Record set:
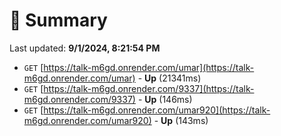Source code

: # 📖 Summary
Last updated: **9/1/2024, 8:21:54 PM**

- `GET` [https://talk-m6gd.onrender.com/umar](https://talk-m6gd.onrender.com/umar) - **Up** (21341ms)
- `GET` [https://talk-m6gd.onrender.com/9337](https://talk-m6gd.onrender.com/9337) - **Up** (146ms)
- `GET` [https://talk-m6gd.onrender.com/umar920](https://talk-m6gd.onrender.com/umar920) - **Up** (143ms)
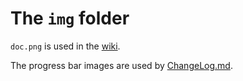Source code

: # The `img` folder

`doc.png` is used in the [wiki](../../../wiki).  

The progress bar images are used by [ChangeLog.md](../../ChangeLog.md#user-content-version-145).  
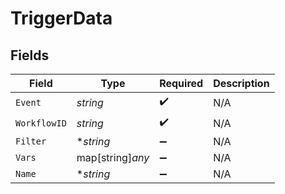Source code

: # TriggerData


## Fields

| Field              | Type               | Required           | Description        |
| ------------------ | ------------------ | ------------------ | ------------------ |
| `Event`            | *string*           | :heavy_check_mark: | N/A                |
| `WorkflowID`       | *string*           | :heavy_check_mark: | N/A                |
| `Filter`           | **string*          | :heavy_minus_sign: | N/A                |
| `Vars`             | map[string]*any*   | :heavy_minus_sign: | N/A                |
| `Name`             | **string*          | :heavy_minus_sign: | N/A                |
...
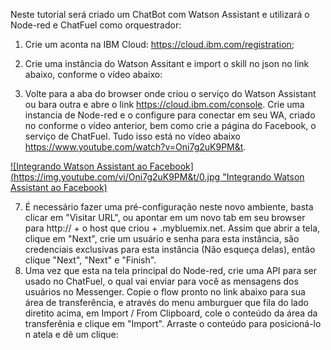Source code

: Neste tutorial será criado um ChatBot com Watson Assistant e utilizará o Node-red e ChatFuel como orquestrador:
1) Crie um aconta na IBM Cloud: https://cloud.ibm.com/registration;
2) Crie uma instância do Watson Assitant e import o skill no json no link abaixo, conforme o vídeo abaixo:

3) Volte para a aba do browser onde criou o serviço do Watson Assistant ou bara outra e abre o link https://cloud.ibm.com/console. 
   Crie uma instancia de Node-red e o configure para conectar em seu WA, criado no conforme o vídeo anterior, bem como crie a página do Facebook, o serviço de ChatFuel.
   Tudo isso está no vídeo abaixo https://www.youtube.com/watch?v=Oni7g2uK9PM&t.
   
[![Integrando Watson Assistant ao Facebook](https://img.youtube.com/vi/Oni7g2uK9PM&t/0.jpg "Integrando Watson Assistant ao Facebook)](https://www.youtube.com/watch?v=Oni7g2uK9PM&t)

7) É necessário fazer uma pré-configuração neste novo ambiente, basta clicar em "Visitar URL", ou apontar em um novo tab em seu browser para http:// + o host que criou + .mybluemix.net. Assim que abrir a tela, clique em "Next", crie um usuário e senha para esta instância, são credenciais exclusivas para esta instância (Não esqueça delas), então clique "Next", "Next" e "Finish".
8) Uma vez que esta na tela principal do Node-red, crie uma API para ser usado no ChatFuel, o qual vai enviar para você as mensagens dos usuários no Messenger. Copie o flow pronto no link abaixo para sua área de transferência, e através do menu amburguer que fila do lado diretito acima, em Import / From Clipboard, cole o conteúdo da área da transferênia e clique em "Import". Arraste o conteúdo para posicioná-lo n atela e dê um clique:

Directions for this task:
Starting at the line above that contains "Neste tutorial será", write out each line exactly until the line that contains "7) É necessário" has been written, and stop there.

Written answer:
: Neste tutorial será criado um ChatBot com Watson Assistant e utilizará o Node-red e ChatFuel como orquestrador:
1) Crie um aconta na IBM Cloud: https://cloud.ibm.com/registration;
2) Crie uma instância do Watson Assitant e import o skill no json no link abaixo, conforme o vídeo abaixo:

3) Volte para a aba do browser onde criou o serviço do Watson Assistant ou bara outra e abre o link https://cloud.ibm.com/console. 
   Crie uma instancia de Node-red e o configure para conectar em seu WA, criado no conforme o vídeo anterior, bem como crie a página do Facebook, o serviço de ChatFuel.
   Tudo isso está no vídeo abaixo https://www.youtube.com/watch?v=Oni7g2uK9PM&t.
   
[![Integrando Watson Assistant ao Facebook](https://img.youtube.com/vi/Oni7g2uK9PM&t/0.jpg "Integrando Watson Assistant ao Facebook)](https://www.youtube.com/watch?v=Oni7g2uK9PM&t)

7) É necessário fazer uma pré-configuração neste novo ambiente, basta clicar em "Visitar URL", ou apontar em um novo tab em seu browser para http:// + o host que criou + .mybluemix.net. Assim que abrir a tela, clique em "Next", crie um usuário e senha para esta instância, são credenciais exclusivas para esta instância (Não esqueça delas), então clique "Next", "Next" e "Finish".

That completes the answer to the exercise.